TRY IT:
Select every line below containing the word "linkedin".

MATERIAL FOR THIS EXERCISE:
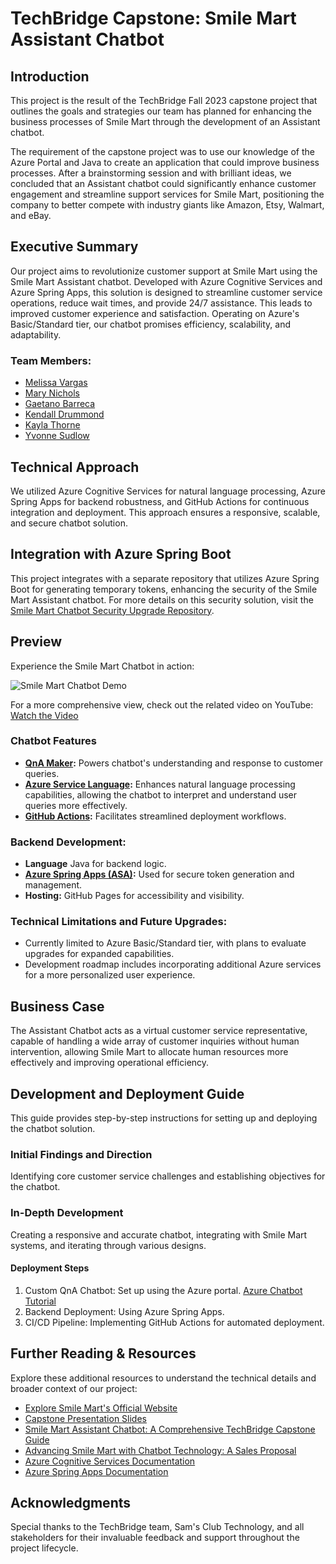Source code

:# TechBridge Capstone: Smile Mart Assistant Chatbot

## Introduction

This project is the result of the TechBridge Fall 2023 capstone project that outlines the goals and strategies our team has planned for enhancing the business processes of Smile Mart through the development of an Assistant chatbot.

The requirement of the capstone project was to use our knowledge of the Azure Portal and Java to create an application that could improve business processes. After a brainstorming session and with brilliant ideas, we concluded that an Assistant chatbot could significantly enhance customer engagement and streamline support services for Smile Mart, positioning the company to better compete with industry giants like Amazon, Etsy, Walmart, and eBay.


## Executive Summary

Our project aims to revolutionize customer support at Smile Mart using the Smile Mart Assistant chatbot. Developed with Azure Cognitive Services and Azure Spring Apps, this solution is designed to streamline customer service operations, reduce wait times, and provide 24/7 assistance. This leads to improved customer experience and satisfaction. Operating on Azure's Basic/Standard tier, our chatbot promises efficiency, scalability, and adaptability.


### Team Members:

- [Melissa Vargas](https://www.linkedin.com/in/melissa-vargas-57a96828a/)
- [Mary Nichols](https://www.linkedin.com/in/fuseboxradio/)
- [Gaetano Barreca](https://www.linkedin.com/in/gaetanobarreca/)
- [Kendall Drummond](https://www.linkedin.com/in/kendalldrummond/)
- [Kayla Thorne](https://www.linkedin.com/in/kaylthorne/)
- [Yvonne Sudlow](https://www.linkedin.com/in/yvonne-sudlow/)

## Technical Approach
We utilized Azure Cognitive Services for natural language processing, Azure Spring Apps for backend robustness, and GitHub Actions for continuous integration and deployment. This approach ensures a responsive, scalable, and secure chatbot solution.

## Integration with Azure Spring Boot
This project integrates with a separate repository that utilizes Azure Spring Boot for 
generating temporary tokens, enhancing the security of the Smile Mart Assistant chatbot. For 
more details on this security solution, visit the [Smile Mart Chatbot Security Upgrade 
Repository](https://github.com/gaebar/SmileMart-AssistantBot-AzureSpringApp).

## Preview

Experience the Smile Mart Chatbot in action:


![Smile Mart Chatbot Demo](src/images/SmileMart-Chatbot.gif)

For a more comprehensive view, check out the related video on YouTube:
[Watch the Video](https://youtu.be/b2gngfuUa4w)


### Chatbot Features

- **[QnA Maker](https://learn.microsoft.com/en-us/azure/ai-services/qnamaker/overview/overview):** Powers chatbot's understanding and response to customer queries.
- **[Azure Service Language](https://language.cognitive.azure.com/):** Enhances natural language processing capabilities, allowing the chatbot to interpret and understand user queries more effectively.
- **[GitHub Actions](https://docs.github.com/actions):** Facilitates streamlined deployment 
  workflows.

### Backend Development:

- **Language** Java for backend logic.
- **[Azure Spring Apps (ASA)](https://learn.microsoft.com/en-us/azure/spring-apps/how-to-github-actions?pivots=programming-language-java):** Used for secure token generation and management.
- **Hosting:** GitHub Pages for accessibility and visibility.

### Technical Limitations and Future Upgrades:

- Currently limited to Azure Basic/Standard tier, with plans to evaluate upgrades for expanded 
capabilities.
- Development roadmap includes incorporating additional Azure services for a more personalized 
  user experience.

## Business Case

The Assistant Chatbot acts as a virtual customer service representative, capable of handling a wide
array of customer inquiries without human intervention, allowing Smile Mart to allocate human
resources more effectively and improving operational efficiency.

## Development and Deployment Guide
This guide provides step-by-step instructions for setting up and deploying the chatbot solution.

### Initial Findings and Direction
Identifying core customer service challenges and establishing objectives for the chatbot.

### In-Depth Development
Creating a responsive and accurate chatbot, integrating with Smile Mart systems, and iterating through various designs.

#### Deployment Steps
1. Custom QnA Chatbot: Set up using the Azure portal. [Azure Chatbot Tutorial](https://learn.microsoft.com/en-gb/azure/ai-services/QnAMaker/Quickstarts/create-publish-knowledge-base)
2. Backend Deployment: Using Azure Spring Apps.
3. CI/CD Pipeline: Implementing GitHub Actions for automated deployment.


## Further Reading & Resources

Explore these additional resources to understand the technical details and broader context of our
project:

- [Explore Smile Mart's Official Website](https://gaebar.github.io/SmileMart-Store-Landing-Page/src/)
- [Capstone Presentation Slides](https://docs.google.com/presentation/d/1eW7YJNQbCQb7Fc7HsP4Mzt9CcL6W3KYhGyr7uj0Tf6o/edit#slide=id.g297f2fe054d_0_31)
- [Smile Mart Assistant Chatbot: A Comprehensive TechBridge Capstone Guide](https://docs.google.com/document/d/1Zer5HqsXGsC6Ndwt6GPSG1jXx3tcFMcpLHAj9-KNTG0/edit?usp=sharing)
- [Advancing Smile Mart with Chatbot Technology: A Sales Proposal](https://docs.google.com/document/d/1E9JNDBn6E5Rx3ibJqEAh2dg1lhhSmmSAFYrDE9_ytpE/edit?usp=sharing)
- [Azure Cognitive Services Documentation](https://docs.microsoft.com/azure/cognitive-services/)
- [Azure Spring Apps Documentation](https://docs.microsoft.com/azure/spring-apps/)

## Acknowledgments

Special thanks to the TechBridge team, Sam's Club Technology, and all stakeholders for their invaluable feedback and support throughout the project lifecycle.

RESPONSE:
- [Melissa Vargas](https://www.linkedin.com/in/melissa-vargas-57a96828a/)
- [Mary Nichols](https://www.linkedin.com/in/fuseboxradio/)
- [Gaetano Barreca](https://www.linkedin.com/in/gaetanobarreca/)
- [Kendall Drummond](https://www.linkedin.com/in/kendalldrummond/)
- [Kayla Thorne](https://www.linkedin.com/in/kaylthorne/)
- [Yvonne Sudlow](https://www.linkedin.com/in/yvonne-sudlow/)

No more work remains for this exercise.